[Task requirements]
Whenever "Когда" appears in a line, please copy that line from the data.

──────── Given data ────────

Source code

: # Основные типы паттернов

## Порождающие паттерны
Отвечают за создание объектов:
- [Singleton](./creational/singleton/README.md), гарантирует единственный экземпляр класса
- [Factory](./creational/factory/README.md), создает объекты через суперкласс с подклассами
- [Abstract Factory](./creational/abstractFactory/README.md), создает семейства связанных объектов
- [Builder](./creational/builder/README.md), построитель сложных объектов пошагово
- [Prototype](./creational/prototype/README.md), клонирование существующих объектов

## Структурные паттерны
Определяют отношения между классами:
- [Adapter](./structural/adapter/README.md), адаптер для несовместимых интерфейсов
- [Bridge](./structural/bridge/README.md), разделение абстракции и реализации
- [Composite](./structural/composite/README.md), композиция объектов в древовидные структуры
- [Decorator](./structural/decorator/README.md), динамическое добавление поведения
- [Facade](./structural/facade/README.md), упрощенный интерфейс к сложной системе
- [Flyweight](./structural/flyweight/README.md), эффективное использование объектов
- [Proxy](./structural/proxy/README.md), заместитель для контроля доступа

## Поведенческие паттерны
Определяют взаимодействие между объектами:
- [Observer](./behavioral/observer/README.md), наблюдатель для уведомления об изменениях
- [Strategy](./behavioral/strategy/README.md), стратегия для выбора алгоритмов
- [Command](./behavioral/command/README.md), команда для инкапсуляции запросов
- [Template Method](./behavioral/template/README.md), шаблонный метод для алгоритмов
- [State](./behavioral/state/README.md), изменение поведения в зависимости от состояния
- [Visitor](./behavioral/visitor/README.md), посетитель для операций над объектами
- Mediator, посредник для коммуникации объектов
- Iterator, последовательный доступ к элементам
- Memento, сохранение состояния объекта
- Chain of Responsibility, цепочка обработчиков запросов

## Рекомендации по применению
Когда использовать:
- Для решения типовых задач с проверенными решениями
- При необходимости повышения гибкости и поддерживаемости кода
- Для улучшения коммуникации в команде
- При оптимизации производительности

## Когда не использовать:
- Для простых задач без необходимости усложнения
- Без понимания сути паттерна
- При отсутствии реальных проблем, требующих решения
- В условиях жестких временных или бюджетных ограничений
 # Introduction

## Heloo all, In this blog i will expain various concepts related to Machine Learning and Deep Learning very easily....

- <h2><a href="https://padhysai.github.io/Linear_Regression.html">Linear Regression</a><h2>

────────

[Response for this exercise]
Когда использовать:
## Когда не использовать:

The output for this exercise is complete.